**What needs to be done**
Look for the string "page" in the material below. Copy every line where you find it.

**Records supplied**

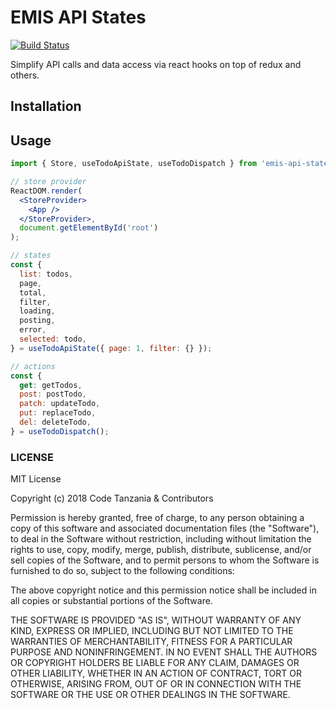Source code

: # EMIS API States

[![Build Status](https://travis-ci.org/CodeTanzania/emis-api-states.svg?branch=develop)](https://travis-ci.org/CodeTanzania/emis-api-states)

Simplify API calls and data access via react hooks on top of redux and others.

## Installation

## Usage

```jsx
import { Store, useTodoApiState, useTodoDispatch } from 'emis-api-states';

// store provider
ReactDOM.render(
  <StoreProvider>
    <App />
  </StoreProvider>,
  document.getElementById('root')
);

// states
const {
  list: todos,
  page,
  total,
  filter,
  loading,
  posting,
  error,
  selected: todo,
} = useTodoApiState({ page: 1, filter: {} });

// actions
const {
  get: getTodos,
  post: postTodo,
  patch: updateTodo,
  put: replaceTodo,
  del: deleteTodo,
} = useTodoDispatch();
```

### LICENSE

MIT License

Copyright (c) 2018 Code Tanzania & Contributors

Permission is hereby granted, free of charge, to any person obtaining a copy of this software and associated documentation files (the "Software"), to deal in the Software without restriction, including without limitation the rights to use, copy, modify, merge, publish, distribute, sublicense, and/or sell copies of the Software, and to permit persons to whom the Software is furnished to do so, subject to the following conditions:

The above copyright notice and this permission notice shall be included in all copies or substantial portions of the Software.

THE SOFTWARE IS PROVIDED "AS IS", WITHOUT WARRANTY OF ANY KIND, EXPRESS OR IMPLIED, INCLUDING BUT NOT LIMITED TO THE WARRANTIES OF MERCHANTABILITY, FITNESS FOR A PARTICULAR PURPOSE AND NONINFRINGEMENT. IN NO EVENT SHALL THE AUTHORS OR COPYRIGHT HOLDERS BE LIABLE FOR ANY CLAIM, DAMAGES OR OTHER LIABILITY, WHETHER IN AN ACTION OF CONTRACT, TORT OR OTHERWISE, ARISING FROM, OUT OF OR IN CONNECTION WITH THE SOFTWARE OR THE USE OR OTHER DEALINGS IN THE SOFTWARE.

**Reply to the task**
  page,
} = useTodoApiState({ page: 1, filter: {} });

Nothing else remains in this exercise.